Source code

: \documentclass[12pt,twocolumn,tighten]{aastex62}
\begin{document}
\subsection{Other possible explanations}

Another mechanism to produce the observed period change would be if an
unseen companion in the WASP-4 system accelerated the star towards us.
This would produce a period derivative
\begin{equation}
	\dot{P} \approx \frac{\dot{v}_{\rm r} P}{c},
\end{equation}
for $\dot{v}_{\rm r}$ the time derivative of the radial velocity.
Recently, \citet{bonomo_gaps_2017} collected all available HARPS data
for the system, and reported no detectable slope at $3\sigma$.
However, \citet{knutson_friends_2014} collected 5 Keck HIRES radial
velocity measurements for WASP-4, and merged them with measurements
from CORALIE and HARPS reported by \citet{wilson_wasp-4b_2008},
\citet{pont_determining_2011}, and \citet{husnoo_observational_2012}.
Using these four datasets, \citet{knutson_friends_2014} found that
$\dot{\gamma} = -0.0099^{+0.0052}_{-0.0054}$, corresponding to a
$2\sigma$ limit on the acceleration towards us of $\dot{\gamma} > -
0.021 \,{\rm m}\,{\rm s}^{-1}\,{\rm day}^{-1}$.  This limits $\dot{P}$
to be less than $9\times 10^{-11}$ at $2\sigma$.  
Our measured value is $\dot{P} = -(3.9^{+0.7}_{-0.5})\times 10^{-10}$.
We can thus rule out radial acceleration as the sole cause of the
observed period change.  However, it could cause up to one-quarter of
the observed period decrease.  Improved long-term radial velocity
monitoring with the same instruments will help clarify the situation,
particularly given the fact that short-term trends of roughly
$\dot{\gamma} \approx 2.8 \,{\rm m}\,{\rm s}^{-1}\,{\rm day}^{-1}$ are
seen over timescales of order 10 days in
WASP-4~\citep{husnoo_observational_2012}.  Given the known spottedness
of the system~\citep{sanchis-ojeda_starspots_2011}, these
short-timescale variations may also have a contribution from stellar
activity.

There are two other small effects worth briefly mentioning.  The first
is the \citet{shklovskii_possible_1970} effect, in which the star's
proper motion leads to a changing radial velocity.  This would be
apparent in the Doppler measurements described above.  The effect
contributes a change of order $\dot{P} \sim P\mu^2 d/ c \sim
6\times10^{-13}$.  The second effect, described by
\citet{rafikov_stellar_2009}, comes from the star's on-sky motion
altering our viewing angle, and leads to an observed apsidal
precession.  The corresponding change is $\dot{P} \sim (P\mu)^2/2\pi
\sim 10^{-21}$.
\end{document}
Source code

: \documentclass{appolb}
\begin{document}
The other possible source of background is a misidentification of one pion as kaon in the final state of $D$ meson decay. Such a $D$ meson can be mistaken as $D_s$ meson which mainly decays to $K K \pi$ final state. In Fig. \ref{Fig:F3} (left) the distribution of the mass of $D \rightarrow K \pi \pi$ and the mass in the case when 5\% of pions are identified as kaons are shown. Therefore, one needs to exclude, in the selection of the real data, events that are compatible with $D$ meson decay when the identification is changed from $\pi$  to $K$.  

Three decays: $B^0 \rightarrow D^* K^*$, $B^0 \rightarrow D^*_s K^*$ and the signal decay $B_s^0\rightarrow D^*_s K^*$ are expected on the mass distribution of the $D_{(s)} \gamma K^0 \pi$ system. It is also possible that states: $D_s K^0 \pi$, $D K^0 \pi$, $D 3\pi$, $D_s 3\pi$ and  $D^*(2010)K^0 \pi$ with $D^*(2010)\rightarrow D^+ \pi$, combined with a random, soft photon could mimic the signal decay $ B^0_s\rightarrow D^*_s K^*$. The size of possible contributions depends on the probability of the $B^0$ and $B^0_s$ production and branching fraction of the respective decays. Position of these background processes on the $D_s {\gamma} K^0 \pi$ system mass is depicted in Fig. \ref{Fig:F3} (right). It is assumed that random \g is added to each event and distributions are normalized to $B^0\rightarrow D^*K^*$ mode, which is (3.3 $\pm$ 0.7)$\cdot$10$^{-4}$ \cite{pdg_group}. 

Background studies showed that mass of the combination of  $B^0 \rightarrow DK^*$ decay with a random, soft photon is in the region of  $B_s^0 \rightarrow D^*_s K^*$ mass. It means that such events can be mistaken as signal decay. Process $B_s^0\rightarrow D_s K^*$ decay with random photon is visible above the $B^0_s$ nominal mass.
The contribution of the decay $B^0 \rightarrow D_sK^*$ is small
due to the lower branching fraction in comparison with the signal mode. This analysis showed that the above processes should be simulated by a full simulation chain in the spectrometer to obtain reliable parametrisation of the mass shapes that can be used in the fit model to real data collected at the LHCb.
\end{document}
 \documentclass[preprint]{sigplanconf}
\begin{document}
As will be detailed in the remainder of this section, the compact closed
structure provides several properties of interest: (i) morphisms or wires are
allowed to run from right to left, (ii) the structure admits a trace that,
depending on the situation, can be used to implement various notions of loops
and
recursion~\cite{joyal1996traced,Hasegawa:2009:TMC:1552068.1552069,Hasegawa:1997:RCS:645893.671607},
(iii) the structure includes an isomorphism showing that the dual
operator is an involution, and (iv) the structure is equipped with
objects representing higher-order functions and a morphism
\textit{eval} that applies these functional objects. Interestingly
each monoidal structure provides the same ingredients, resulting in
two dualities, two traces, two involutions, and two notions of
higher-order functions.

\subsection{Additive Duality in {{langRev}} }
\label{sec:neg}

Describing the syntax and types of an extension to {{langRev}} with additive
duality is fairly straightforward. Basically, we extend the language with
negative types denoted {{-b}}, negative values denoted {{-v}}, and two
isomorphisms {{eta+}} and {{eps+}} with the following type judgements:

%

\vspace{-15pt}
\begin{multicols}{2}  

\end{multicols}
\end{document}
────────────────────
Work instructions →
Transcribe all of the entries without altering anything.

Expected answer →
Source code

: \documentclass[12pt,twocolumn,tighten]{aastex62}
\begin{document}
\subsection{Other possible explanations}

Another mechanism to produce the observed period change would be if an
unseen companion in the WASP-4 system accelerated the star towards us.
This would produce a period derivative
\begin{equation}
	\dot{P} \approx \frac{\dot{v}_{\rm r} P}{c},
\end{equation}
for $\dot{v}_{\rm r}$ the time derivative of the radial velocity.
Recently, \citet{bonomo_gaps_2017} collected all available HARPS data
for the system, and reported no detectable slope at $3\sigma$.
However, \citet{knutson_friends_2014} collected 5 Keck HIRES radial
velocity measurements for WASP-4, and merged them with measurements
from CORALIE and HARPS reported by \citet{wilson_wasp-4b_2008},
\citet{pont_determining_2011}, and \citet{husnoo_observational_2012}.
Using these four datasets, \citet{knutson_friends_2014} found that
$\dot{\gamma} = -0.0099^{+0.0052}_{-0.0054}$, corresponding to a
$2\sigma$ limit on the acceleration towards us of $\dot{\gamma} > -
0.021 \,{\rm m}\,{\rm s}^{-1}\,{\rm day}^{-1}$.  This limits $\dot{P}$
to be less than $9\times 10^{-11}$ at $2\sigma$.  
Our measured value is $\dot{P} = -(3.9^{+0.7}_{-0.5})\times 10^{-10}$.
We can thus rule out radial acceleration as the sole cause of the
observed period change.  However, it could cause up to one-quarter of
the observed period decrease.  Improved long-term radial velocity
monitoring with the same instruments will help clarify the situation,
particularly given the fact that short-term trends of roughly
$\dot{\gamma} \approx 2.8 \,{\rm m}\,{\rm s}^{-1}\,{\rm day}^{-1}$ are
seen over timescales of order 10 days in
WASP-4~\citep{husnoo_observational_2012}.  Given the known spottedness
of the system~\citep{sanchis-ojeda_starspots_2011}, these
short-timescale variations may also have a contribution from stellar
activity.

There are two other small effects worth briefly mentioning.  The first
is the \citet{shklovskii_possible_1970} effect, in which the star's
proper motion leads to a changing radial velocity.  This would be
apparent in the Doppler measurements described above.  The effect
contributes a change of order $\dot{P} \sim P\mu^2 d/ c \sim
6\times10^{-13}$.  The second effect, described by
\citet{rafikov_stellar_2009}, comes from the star's on-sky motion
altering our viewing angle, and leads to an observed apsidal
precession.  The corresponding change is $\dot{P} \sim (P\mu)^2/2\pi
\sim 10^{-21}$.
\end{document}
Source code

: \documentclass{appolb}
\begin{document}
The other possible source of background is a misidentification of one pion as kaon in the final state of $D$ meson decay. Such a $D$ meson can be mistaken as $D_s$ meson which mainly decays to $K K \pi$ final state. In Fig. \ref{Fig:F3} (left) the distribution of the mass of $D \rightarrow K \pi \pi$ and the mass in the case when 5\% of pions are identified as kaons are shown. Therefore, one needs to exclude, in the selection of the real data, events that are compatible with $D$ meson decay when the identification is changed from $\pi$  to $K$.  

Three decays: $B^0 \rightarrow D^* K^*$, $B^0 \rightarrow D^*_s K^*$ and the signal decay $B_s^0\rightarrow D^*_s K^*$ are expected on the mass distribution of the $D_{(s)} \gamma K^0 \pi$ system. It is also possible that states: $D_s K^0 \pi$, $D K^0 \pi$, $D 3\pi$, $D_s 3\pi$ and  $D^*(2010)K^0 \pi$ with $D^*(2010)\rightarrow D^+ \pi$, combined with a random, soft photon could mimic the signal decay $ B^0_s\rightarrow D^*_s K^*$. The size of possible contributions depends on the probability of the $B^0$ and $B^0_s$ production and branching fraction of the respective decays. Position of these background processes on the $D_s {\gamma} K^0 \pi$ system mass is depicted in Fig. \ref{Fig:F3} (right). It is assumed that random \g is added to each event and distributions are normalized to $B^0\rightarrow D^*K^*$ mode, which is (3.3 $\pm$ 0.7)$\cdot$10$^{-4}$ \cite{pdg_group}. 

Background studies showed that mass of the combination of  $B^0 \rightarrow DK^*$ decay with a random, soft photon is in the region of  $B_s^0 \rightarrow D^*_s K^*$ mass. It means that such events can be mistaken as signal decay. Process $B_s^0\rightarrow D_s K^*$ decay with random photon is visible above the $B^0_s$ nominal mass.
The contribution of the decay $B^0 \rightarrow D_sK^*$ is small
due to the lower branching fraction in comparison with the signal mode. This analysis showed that the above processes should be simulated by a full simulation chain in the spectrometer to obtain reliable parametrisation of the mass shapes that can be used in the fit model to real data collected at the LHCb.
\end{document}
 \documentclass[preprint]{sigplanconf}
\begin{document}
As will be detailed in the remainder of this section, the compact closed
structure provides several properties of interest: (i) morphisms or wires are
allowed to run from right to left, (ii) the structure admits a trace that,
depending on the situation, can be used to implement various notions of loops
and
recursion~\cite{joyal1996traced,Hasegawa:2009:TMC:1552068.1552069,Hasegawa:1997:RCS:645893.671607},
(iii) the structure includes an isomorphism showing that the dual
operator is an involution, and (iv) the structure is equipped with
objects representing higher-order functions and a morphism
\textit{eval} that applies these functional objects. Interestingly
each monoidal structure provides the same ingredients, resulting in
two dualities, two traces, two involutions, and two notions of
higher-order functions.

\subsection{Additive Duality in {{langRev}} }
\label{sec:neg}

Describing the syntax and types of an extension to {{langRev}} with additive
duality is fairly straightforward. Basically, we extend the language with
negative types denoted {{-b}}, negative values denoted {{-v}}, and two
isomorphisms {{eta+}} and {{eps+}} with the following type judgements:

%

\vspace{-15pt}
\begin{multicols}{2}  

\end{multicols}
\end{document}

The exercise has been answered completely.